After a lifetime of wandering, Mr Griston, who was known as “King Bas” but called himself “Basic Bas”, returned in his old age to a bush block at Old Farm Rd behind the Cascade Brewery where he grew up. Although he could afford much more, he chose to live in a caravan.
Mr David Hammond, who published Mr Griston’s autobiography, The Man on Mt Wellington, in 1988, said Mr Griston was a real character. “He was a rough, basic bloke but terribly generous right up to when he died,” he said.
The Head of the Kingborough and Huon police division, Inspector Ralph Belbin, said “All I knew him to do was run after other people and look after their problems”.
Although he detested the term do-gooder, Mr Griston fitted that description by getting surplus food from bakeries and supermarkets to distribute to pensioners and unemployed people. He will be remembered as the man who gave a $150,000 farm in Summerleas Rd, Kingston, to Hobart’s homeless and unemployed youth and gave $20,000 to the women’s shelter movement, $5000 to the Unemployed Workers Union and $4000 to neglected children in Victoria.
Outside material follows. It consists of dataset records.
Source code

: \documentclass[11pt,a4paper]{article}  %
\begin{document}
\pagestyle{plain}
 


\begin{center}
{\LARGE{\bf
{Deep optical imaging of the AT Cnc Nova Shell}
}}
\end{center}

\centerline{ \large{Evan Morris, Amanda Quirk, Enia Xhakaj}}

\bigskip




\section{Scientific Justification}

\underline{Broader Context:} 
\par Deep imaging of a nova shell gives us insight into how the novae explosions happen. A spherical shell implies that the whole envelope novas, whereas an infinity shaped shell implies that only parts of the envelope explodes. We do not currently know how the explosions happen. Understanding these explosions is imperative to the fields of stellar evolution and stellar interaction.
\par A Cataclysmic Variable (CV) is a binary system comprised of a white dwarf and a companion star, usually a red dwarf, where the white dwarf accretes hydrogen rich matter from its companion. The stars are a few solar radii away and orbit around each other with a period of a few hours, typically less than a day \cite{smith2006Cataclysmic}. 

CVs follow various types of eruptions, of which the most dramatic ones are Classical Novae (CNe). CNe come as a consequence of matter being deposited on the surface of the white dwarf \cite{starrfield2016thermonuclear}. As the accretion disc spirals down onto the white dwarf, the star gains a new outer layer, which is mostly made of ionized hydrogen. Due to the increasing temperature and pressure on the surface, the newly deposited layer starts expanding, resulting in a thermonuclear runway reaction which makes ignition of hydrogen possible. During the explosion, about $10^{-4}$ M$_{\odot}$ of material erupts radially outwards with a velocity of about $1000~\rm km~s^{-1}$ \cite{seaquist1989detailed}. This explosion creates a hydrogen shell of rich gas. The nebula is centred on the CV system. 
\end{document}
Mr Griston said he wanted to give $250,000 to help disadvantaged students at the University of Tasmania if he could be granted a pension but when this was blocked he said the University eventually would get the money in his will.
Mr Griston served in the merchant navy during World War II, made a fortune through oil investments in the 1960s and travelled overseas extensively.